Sixto Rodríguez es un hombre que alterna su duro trabajo industrial a finales de los 60 con una episódica presencia musical en bares perdidos de Detroit. Entre la humedad del río, el humo y el alcohol, allí le descubren un día dos célebres productores que quedan prendados de sus melodías y sus letras proféticas. Graban un disco con él en la idea de tener ante sí un filón que se puede situar en lo más alto de la escala popular. Nada de esos ocurre. Por razones tan misteriosas como el éxito de otros, el triunfo de Rodríguez nunca llega. ¿Se debe esto a la fatalidad de coincidir con grandes nombres (Dylan) que le hacen sombra? ¿De debe a su origen y nombre latinos? ¿Defectos en el marketing? ¿Letras demasiado complejas o negativas? Nunca lo sabremos, ni por este documental ni por ningún otro camino.

Como tampoco sabremos por qué, a sus espaldas, la fama de Rodríguez crece lejos y a cámara lenta. A través de alguna copia pirata que se difunde en la lejana Sudáfrica aislada por el Apartheid, Rodríguez se convierte gradualmente en un mito, y en un estandarte de la lucha blanca contra el racismo. Hasta el punto de que, como nadie logra saber nada a ciencia cierta de él, parte del mito es que el músico se ha suicidado en el escenario.

Sixto Rodríguez era un hombre apuesto, dulce, amable. Así lo recuerdan los pocos que pueden decir algo de él, gente en general humilde, que habla, recuerda o solloza ante las cámaras al creer que ha muerto. Más de un conocido suyo lo retrata como alguien capaz de convertir en música lo que le ocurre. A la manera de un gusano de seda, dice uno de sus compañeros de trabajo, se le presenta como un ser capaz de extraer hilos de lirismo de lo que habitualmente llamamos supervivencia.

La música de Rodríguez, aunque no esté a la altura de Doors y Love, es especial. El personaje humano, sin duda, es sencillamente inolvidable. A veces da la impresión de que su suave melancolía natal, una mezcla de sensibilidad latina y contracultura anglo, es la que le permite reciclarlo todo. A la manera de alguien que siempre parte de la derrota y busca el signo que está detrás de los acontecimientos, sin angustiarle mucho por averiguar si se trata de una buena o mala noticia. ¿Es esta sabiduría estoica de Rodríguez, su afán sencillo por permanecer pegado al suelo, la que explica en parte su desaparición en la sociedad que busca el triunfo a toda costa?

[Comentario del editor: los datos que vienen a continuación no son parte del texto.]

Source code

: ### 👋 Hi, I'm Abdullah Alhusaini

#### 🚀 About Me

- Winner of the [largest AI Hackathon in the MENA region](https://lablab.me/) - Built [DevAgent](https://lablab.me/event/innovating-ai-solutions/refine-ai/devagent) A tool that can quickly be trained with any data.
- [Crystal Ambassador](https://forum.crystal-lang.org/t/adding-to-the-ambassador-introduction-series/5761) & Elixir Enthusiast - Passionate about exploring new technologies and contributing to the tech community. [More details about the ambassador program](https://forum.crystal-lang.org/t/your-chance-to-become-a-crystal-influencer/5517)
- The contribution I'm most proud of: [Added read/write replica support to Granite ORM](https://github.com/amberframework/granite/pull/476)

Se mantiene la duda, pues esta película nos recuerda que nunca sabremos lo que es el hombre. El hueco de tal ignorancia, bendita si la aceptamos a tiempo, lo ocupan las creencias. El documental de Bendjelloul, que antes ha filmado el acontecimiento musical (Prince, Björk, U2), apuesta esta vez por el sonido de las creencias. Rodríguez nunca deja de creer en la música. Lo cual, en su caso, es como decir que nunca deja de creer en el sentido de lo que le rodea, el amor y el desamor, su familia, su trabajo, el arte, los amigos, los derechos de la gente humilde.

De ahí que poco a poco nos asomemos a un desenlace sorprendente. Cuando sus dos admiradores le encuentran, no sólo no está muerto, sino que tiene más bien la cara de quien ha conseguido hacer su vida. Sigue luchando, trabaja denodadamente, cuida a los suyos, tiene amigos, sigue tocando su guitarra. De ahí que se tome con una pasmosa tranquilidad su encuentro con el numeroso público que le adora en Sudáfrica. Cuando le preguntan cómo va a cambiar su vida saber que es una estrella, sonríe, como sin comprender.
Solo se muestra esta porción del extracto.